:: WHAT IS NEEDED ::
After the line containing "apparmor-load.log", copy nothing more; up to and including it, copy every line of the listing exactly from the first, leaving out the pictures.

:: PROVIDED RECORDS ::

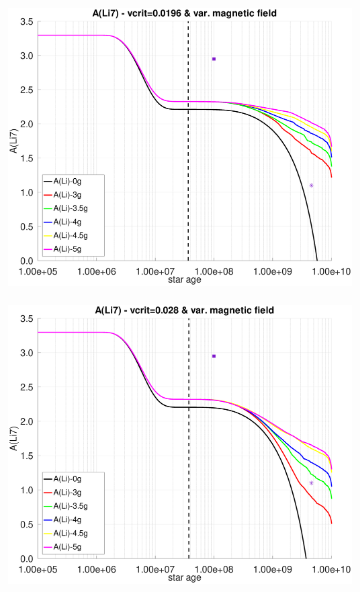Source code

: \documentclass[fleqn,usenatbib]{mnras}
\begin{document}
\begin{figure}
    \begin{subfigure}[h]{0.47\textwidth}
    \includegraphics[trim = 25mm 10mm 15mm 10mm, clip,width=\textwidth]{figures/li_vc_0196_var_g.eps}
    \label{fig:subim23}
    \end{subfigure}
    \begin{subfigure}[h]{0.47\textwidth}
    \includegraphics[trim = 25mm 10mm 15mm 10mm, clip,width=\textwidth]{figures/li_vc_028_var_g.eps}
    \label{fig:subim24}
    \end{subfigure}
    \begin{subfigure}[h]{0.47\textwidth}

\end{subfigure}
\end{figure}
\end{document}
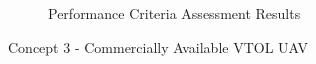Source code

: \begin{figure}[H]
\begin{subfigure}[t]{.5\textwidth}
  \caption{Performance Criteria Assessment Results}
  \label{fig:radar3}
\end{subfigure}
\caption{Concept 3 - Commercially Available VTOL UAV}
\label{fig:concept3}
\end{figure}

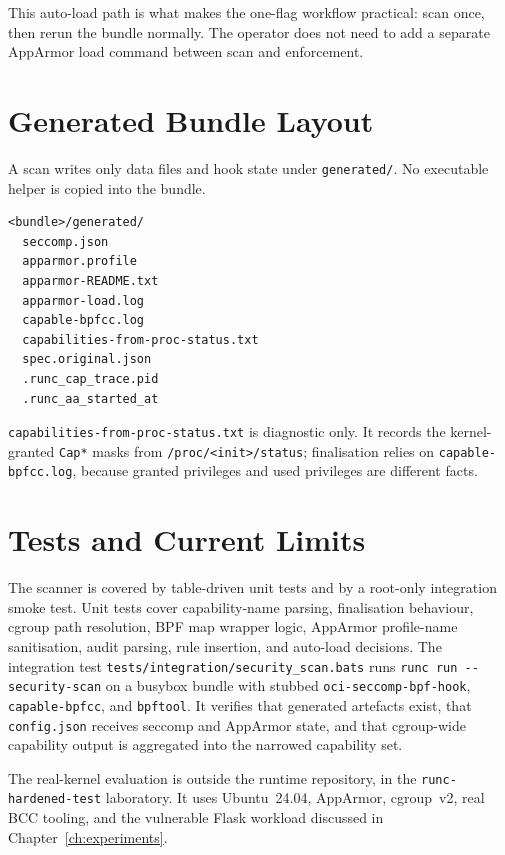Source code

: This auto-load path is what makes the one-flag workflow practical: scan once, then rerun the bundle normally. The operator does not need to add a separate AppArmor load command between scan and enforcement.

\section{Generated Bundle Layout}\label{sec:impl-bundle}

A scan writes only data files and hook state under \texttt{generated/}. No executable helper is copied into the bundle.

\begin{verbatim}
<bundle>/generated/
  seccomp.json
  apparmor.profile
  apparmor-README.txt
  apparmor-load.log
  capable-bpfcc.log
  capabilities-from-proc-status.txt
  spec.original.json
  .runc_cap_trace.pid
  .runc_aa_started_at
\end{verbatim}

\texttt{capabilities-from-proc-status.txt} is diagnostic only. It records the kernel-granted \texttt{Cap*} masks from \texttt{/proc/<init>/status}; finalisation relies on \texttt{capable-bpfcc.log}, because granted privileges and used privileges are different facts.

\section{Tests and Current Limits}\label{sec:impl-tests}

The scanner is covered by table-driven unit tests and by a root-only integration smoke test. Unit tests cover capability-name parsing, finalisation behaviour, cgroup path resolution, BPF map wrapper logic, AppArmor profile-name sanitisation, audit parsing, rule insertion, and auto-load decisions. The integration test \texttt{tests/integration/security\_scan.bats} runs \texttt{runc run -{}-security-scan} on a busybox bundle with stubbed \texttt{oci-seccomp-bpf-hook}, \texttt{capable-bpfcc}, and \texttt{bpftool}. It verifies that generated artefacts exist, that \texttt{config.json} receives seccomp and AppArmor state, and that cgroup-wide capability output is aggregated into the narrowed capability set.

The real-kernel evaluation is outside the runtime repository, in the \texttt{runc-hardened-test} laboratory. It uses Ubuntu~24.04, AppArmor, cgroup~v2, real BCC tooling, and the vulnerable Flask workload discussed in Chapter~\ref{ch:experiments}.

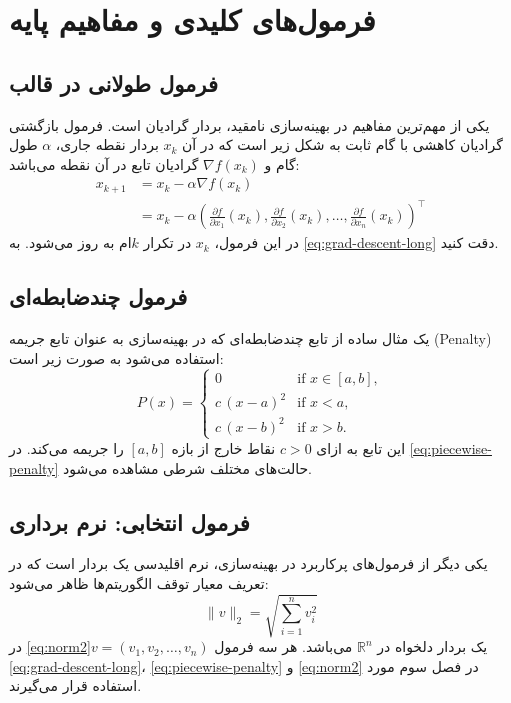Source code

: \chapter{فرمول‌های کلیدی و مفاهیم پایه}
\section{فرمول طولانی در قالب }
یکی از مهم‌ترین مفاهیم در بهینه‌سازی نامقید، بردار گرادیان است. فرمول بازگشتی گرادیان کاهشی با گام ثابت به شکل زیر است که در آن \( x_k \) بردار نقطه جاری، \( \alpha \) طول گام و \( \nabla f(x_k) \) گرادیان تابع در آن نقطه می‌باشد:
\begin{align}
	x_{k+1} &= x_k - \alpha \nabla f(x_k) \nonumber \\
	&= x_k - \alpha \left( \frac{\partial f}{\partial x_1}(x_k), 
	\frac{\partial f}{\partial x_2}(x_k), \dots, 
	\frac{\partial f}{\partial x_n}(x_k) \right)^\top
	\label{eq:grad-descent-long}
\end{align}
در این فرمول، \( x_k \) در تکرار \( k \)ام به روز می‌شود. به \cref{eq:grad-descent-long} دقت کنید.

\section{فرمول چندضابطه‌ای}
یک مثال ساده از تابع چندضابطه‌ای که در بهینه‌سازی به عنوان تابع جریمه (Penalty) استفاده می‌شود به صورت زیر است:
\begin{equation}
	P(x) =
	\begin{cases}
		0 & \text{if } x \in [a,b], \\
		c\,(x-a)^2 & \text{if } x < a, \\
		c\,(x-b)^2 & \text{if } x > b.
	\end{cases}
	\label{eq:piecewise-penalty}
\end{equation}
این تابع به ازای \( c > 0 \) نقاط خارج از بازه \([a,b]\) را جریمه می‌کند. در \cref{eq:piecewise-penalty} حالت‌های مختلف شرطی مشاهده می‌شود.

\section{فرمول انتخابی: نرم برداری}
یکی دیگر از فرمول‌های پرکاربرد در بهینه‌سازی، نرم اقلیدسی یک بردار است که در تعریف معیار توقف الگوریتم‌ها ظاهر می‌شود:
\begin{equation}
	\|v\|_2 = \sqrt{\sum_{i=1}^{n} v_i^2}
	\label{eq:norm2}
\end{equation}
در \cref{eq:norm2}\( v = (v_1, v_2, \dots, v_n) \) یک بردار دلخواه در \( \mathbb{R}^n \) می‌باشد. هر سه فرمول \cref{eq:grad-descent-long}، \cref{eq:piecewise-penalty} و \cref{eq:norm2} در فصل سوم مورد استفاده قرار می‌گیرند.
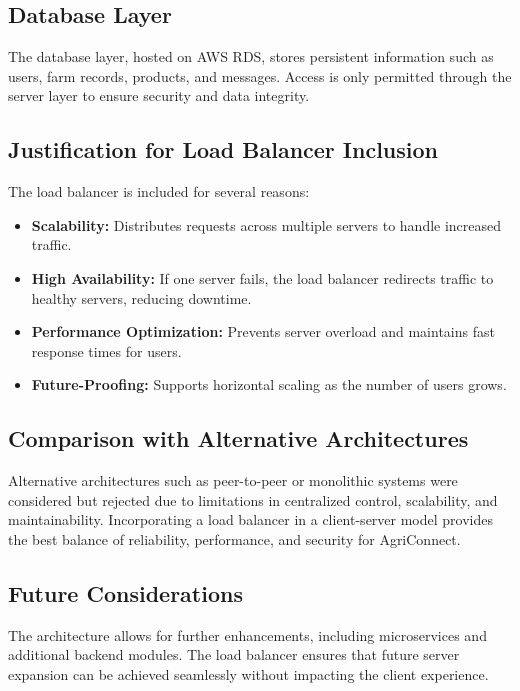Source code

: \documentclass[12pt,a4paper]{article}
\begin{document}
\subsection{Database Layer}

The database layer, hosted on AWS RDS, stores persistent information such as users, farm records, products, and messages. Access is only permitted through the server layer to ensure security and data integrity.

\subsection{Justification for Load Balancer Inclusion}

The load balancer is included for several reasons:

\begin{itemize}
    \item \textbf{Scalability:} Distributes requests across multiple servers to handle increased traffic.
    \item \textbf{High Availability:} If one server fails, the load balancer redirects traffic to healthy servers, reducing downtime.
    \item \textbf{Performance Optimization:} Prevents server overload and maintains fast response times for users.
    \item \textbf{Future-Proofing:} Supports horizontal scaling as the number of users grows.
\end{itemize}

\subsection{Comparison with Alternative Architectures}

Alternative architectures such as peer-to-peer or monolithic systems were considered but rejected due to limitations in centralized control, scalability, and maintainability. Incorporating a load balancer in a client-server model provides the best balance of reliability, performance, and security for AgriConnect.

\subsection{Future Considerations}


The architecture allows for further enhancements, including microservices and additional backend modules. The load balancer ensures that future server expansion can be achieved seamlessly without impacting the client experience.
\end{document}
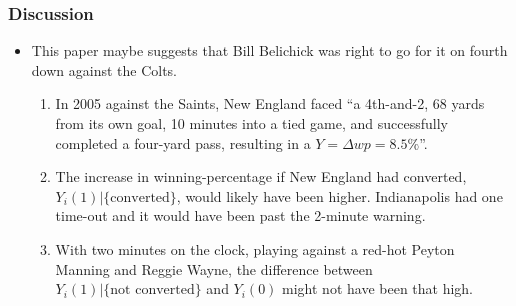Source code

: \documentclass[t]{beamer}
\begin{document}
  \begin{frame}
      \frametitle{Discussion}
      
      \begin{itemize}
    \item This paper maybe suggests that Bill Belichick was right to go for it on fourth down against the Colts.
      \begin{enumerate}
      \item In 2005 against the Saints, New England faced ``a 4th-and-2, 68 yards from its own goal, 10 minutes into a tied game, and successfully completed a four-yard pass, resulting in a $Y=  \Delta wp = 8.5\%$''.
      \item The increase in winning-percentage if New England had converted, $Y_i(1) | \{\text{converted}\}$, would likely have been higher. Indianapolis had one time-out and it would have been past the 2-minute warning.
      \item With two minutes on the clock, playing against a red-hot Peyton Manning and Reggie Wayne, the difference between $Y_i(1) | \{\text{not converted}\}$ and $Y_i(0)$ might not have been that high.
      \end{enumerate}
    \end{itemize}
    \end{frame}
\end{document}
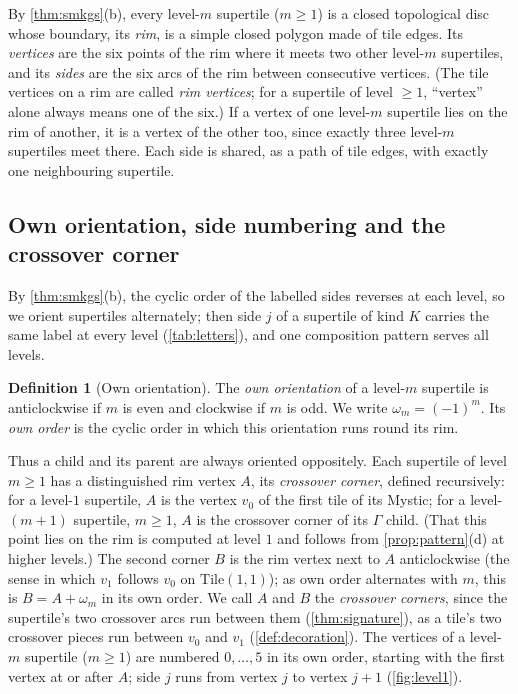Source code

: \documentclass[11pt]{amsart}
\theoremstyle{definition}
\newtheorem{definition}[theorem]{Definition}
\theoremstyle{remark}
\newcommand{\Tile}{\mathrm{Tile}(1,1)}
\begin{document}
By \cref{thm:smkgs}(b), every level-$m$ supertile ($m\ge1$) is a closed topological disc whose boundary, its \emph{rim}, is a
simple closed polygon made of tile edges. Its \emph{vertices} are the six points of the rim where it meets two other
level-$m$ supertiles, and its \emph{sides} are the six arcs of the rim between consecutive vertices. (The tile
vertices on a rim are called \emph{rim vertices}; for a supertile of level $\ge1$, ``vertex'' alone always means one of
the six.) If a vertex of one level-$m$ supertile lies on the rim of another, it is a vertex of the other too, since
exactly three level-$m$ supertiles meet there. Each side is shared, as a path of tile edges, with exactly one
neighbouring supertile.

\subsection{Own orientation, side numbering and the crossover corner}\label{sec:own}
By \cref{thm:smkgs}(b), the cyclic order of the labelled sides reverses at each level, so we orient supertiles
alternately; then side $j$ of a supertile of kind $K$ carries the same label at every level (\cref{tab:letters}), and
one composition pattern serves all levels.

\begin{definition}[Own orientation]\label{def:own}
The \emph{own orientation} of a level-$m$ supertile is anticlockwise if $m$ is even and clockwise if $m$ is odd.
We write $\omega_m=(-1)^m$. Its \emph{own order} is the cyclic order in which this orientation runs round its rim.
\end{definition}

Thus a child and its parent are always oriented oppositely. Each supertile of level $m\ge1$ has a distinguished rim
vertex $A$, its \emph{crossover corner}, defined recursively: for a level-$1$ supertile, $A$ is the vertex $v_0$ of the
first tile of its Mystic; for a level-$(m+1)$ supertile, $m\ge1$, $A$ is the crossover corner of its $\Gamma$ child.
(That this point lies on the rim is computed at level $1$ and follows from \cref{prop:pattern}(d) at higher levels.)
The second corner $B$ is the rim vertex next to $A$ anticlockwise (the sense in which $v_1$ follows $v_0$ on
$\Tile$); as own order alternates with $m$, this is $B=A+\omega_m$ in its own order. We call $A$ and $B$ the
\emph{crossover corners}, since the supertile's two crossover arcs run between them (\cref{thm:signature}), as a tile's
two crossover pieces run between $v_0$ and $v_1$ (\cref{def:decoration}). The vertices of a level-$m$ supertile
($m\ge1$) are numbered $0,\dots,5$ in its own order, starting with the first vertex at or after $A$; side $j$ runs from
vertex $j$ to vertex $j+1$ (\cref{fig:level1}).
\end{document}
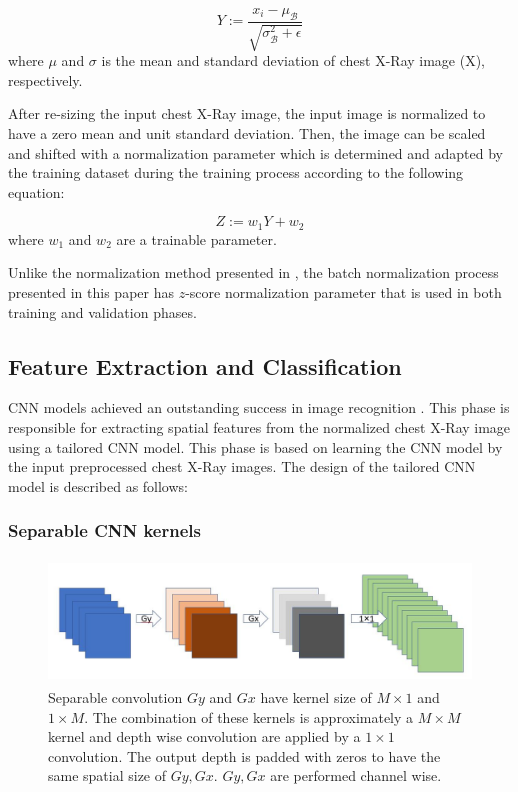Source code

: \begin{equation}
Y := \frac{x_i - \mu_{\mathcal B}}{\sqrt{\sigma_{\mathcal B}^2 + \epsilon}}
\label{eq1}
\end{equation}
where $\mu$ and $\sigma$ is the mean  and standard deviation of chest X-Ray image (X), respectively.

After re-sizing the input chest X-Ray image, the input image is normalized to have a zero mean and unit standard deviation. Then,  the image can be scaled and shifted with a normalization parameter which is determined and adapted by the training dataset during the training process according to the following equation: 

\begin{equation}
Z := w_1 Y + w_2
\label{eq2}
\end{equation}
where $w_1$ and $w_2$ are a trainable parameter.

Unlike the  normalization method presented in \cite{ioffe2015batch}, the batch normalization process presented in this paper has $z$-score normalization parameter that is used in both training and validation phases.


\subsection{Feature Extraction and Classification}

CNN models achieved an outstanding success in image recognition \cite{lecun2015deep}. This phase  is responsible for extracting spatial features from the normalized chest X-Ray image using a tailored CNN model.  This phase is based on learning the CNN model by the input preprocessed chest X-Ray images. The design of the tailored CNN model is described as follows: 

\subsubsection{Separable CNN kernels}
\begin{figure}
\begin{center}
\includegraphics[height=33mm,width=14.0cm]{Figures/fig2.jpg}
\caption{Separable convolution  $Gy$ and $Gx$ have kernel size of $M\times1$ and $1 \times M$. The combination of these kernels is approximately a $M\times M$ kernel  and depth wise convolution are applied by a $1\times1$ convolution. The output depth  is padded with zeros to have the same spatial size of  $Gy, Gx$. $Gy, Gx$ are performed channel wise. }
\label{fig2}\end{center}\end{figure}


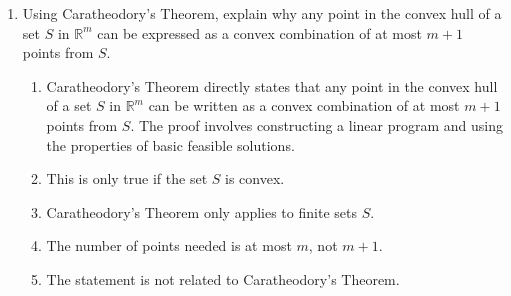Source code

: \documentclass{article}%
\begin{document}
\begin{enumerate}
\begin{enumerate}
\begin{enumerate}
\item The convex hull is not necessarily a convex set.%
\item The concept of "smallest" is not well-defined for sets.%
\end{enumerate}%
\vspace{0.5em}%
\item Using Caratheodory's Theorem, explain why any point in the convex hull of a set $S$ in $\mathbb{R}^m$ can be expressed as a convex combination of at most $m+1$ points from $S$.%
\begin{enumerate}%
\item Caratheodory's Theorem directly states that any point in the convex hull of a set $S$ in $\mathbb{R}^m$ can be written as a convex combination of at most $m+1$ points from $S$. The proof involves constructing a linear program and using the properties of basic feasible solutions.%
\item This is only true if the set $S$ is convex.%
\item Caratheodory's Theorem only applies to finite sets $S$.%
\item The number of points needed is at most $m$, not $m+1$.%
\item The statement is not related to Caratheodory's Theorem.%
\end{enumerate}%
\vspace{0.5em}%
\end{enumerate}%
\end{enumerate}

%
\newpage%
\end{document}
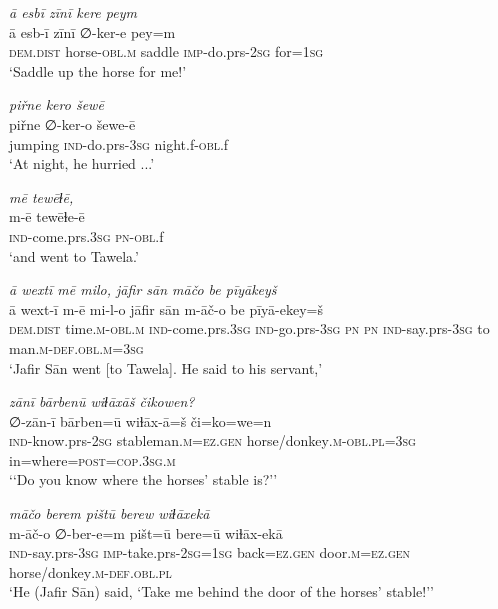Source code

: \ea \label{ŠJ.53}
\textit{ā esbī zīnī kere peym} \\ 
\gll ā esb-ī zīnī ∅-ker-e pey=m \\ 
 \textsc{dem.dist} horse\textsc{-obl}\textsc{.m} saddle \textsc{imp-}do.prs-\textsc{2sg} for\textsc{=\textsc{1sg}} \\ 
\glt `Saddle up the horse for me!'
\z 
 
\ea \label{ŠJ.55}
\textit{piřne kero šewē} \\ 
\gll piřne ∅-ker-o šewe-ē \\ 
 jumping \textsc{ind-}do.prs\textsc{-3sg} night.f\textsc{-obl}.f \\ 
\glt `At night, he hurried ...'
\z 
 
\ea \label{ŠJ.56}
\textit{mē tewēɫē,} \\ 
\gll m-ē tewēɫe-ē \\ 
 \textsc{ind-}come.prs\textsc{.3sg} \textsc{pn}\textsc{-obl}.f \\ 
\glt `and went to Tawela.'
\z 
 
\ea \label{ŠJ.59}
\textit{ā wextī mē milo, jāfir sān māčo be pīyākeyš} \\ 
\gll ā wext-ī m-ē mi-l-o jāfir sān m-āč-o be pīyā-ekey=š \\ 
 \textsc{dem.dist} time\textsc{.m}\textsc{-obl}\textsc{.m} \textsc{ind-}come.prs\textsc{.3sg} \textsc{ind-}go.prs\textsc{-3sg} \textsc{pn} \textsc{pn} \textsc{ind-}say.prs\textsc{-3sg} to man\textsc{.m}\textsc{-def}\textsc{.obl}\textsc{.m}\textsc{=3sg} \\ 
\glt `Jafir Sān went [to Tawela]. He said to his servant,'
\z 
 
\ea \label{ŠJ.60}
\textit{zānī bārbenū wiɫāxāš čikowen?} \\ 
\gll ∅-zān-ī bārben=ū wiɫāx-ā=š či=ko=we=n \\ 
 \textsc{ind-}know.prs-\textsc{2sg} stableman\textsc{.m}\textsc{=ez.gen} horse/donkey\textsc{.m}\textsc{-obl}\textsc{.pl}\textsc{=3sg} in=where\textsc{=\textsc{post}}\textsc{=cop}\textsc{.3sg}\textsc{.m} \\ 
\glt `‘Do you know where the horses’ stable is?’'
\z 
 
\ea \label{ŠJ.62}
\textit{māčo berem pištū berew wiɫāxekā} \\ 
\gll m-āč-o ∅-ber-e=m pišt=ū bere=ū wiɫāx-ekā \\ 
 \textsc{ind-}say.prs\textsc{-3sg} \textsc{imp-}take.prs-\textsc{2sg}\textsc{=\textsc{1sg}} back\textsc{=ez.gen} door\textsc{.m}\textsc{=ez.gen} horse/donkey\textsc{.m}\textsc{-def}\textsc{.obl}\textsc{.pl} \\ 
\glt `He (Jafir Sān) said, ‘Take me behind the door of the horses’ stable!’'
\z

:: RESULT FOR THIS EXERCISE ::
Source code

: \documentclass[fleqn,usenatbib]{mnras}
\begin{document}
\begin{figure}
    \begin{subfigure}[h]{0.47\textwidth}
    \includegraphics[trim = 25mm 10mm 15mm 10mm, clip,width=\textwidth]{figures/li_vc_0196_var_g.eps}
    \label{fig:subim23}
    \end{subfigure}
    \begin{subfigure}[h]{0.47\textwidth}
    \includegraphics[trim = 25mm 10mm 15mm 10mm, clip,width=\textwidth]{figures/li_vc_028_var_g.eps}
    \label{fig:subim24}
    \end{subfigure}
    \begin{subfigure}[h]{0.47\textwidth}

\end{subfigure}
\end{figure}
\end{document}
Source code

: \begin{figure}[H]
\begin{subfigure}[t]{.5\textwidth}
  \caption{Performance Criteria Assessment Results}
  \label{fig:radar3}
\end{subfigure}
\caption{Concept 3 - Commercially Available VTOL UAV}
\label{fig:concept3}
\end{figure}

Source code

: This auto-load path is what makes the one-flag workflow practical: scan once, then rerun the bundle normally. The operator does not need to add a separate AppArmor load command between scan and enforcement.

\section{Generated Bundle Layout}\label{sec:impl-bundle}

A scan writes only data files and hook state under \texttt{generated/}. No executable helper is copied into the bundle.

\begin{verbatim}
<bundle>/generated/
  seccomp.json
  apparmor.profile
  apparmor-README.txt
  apparmor-load.log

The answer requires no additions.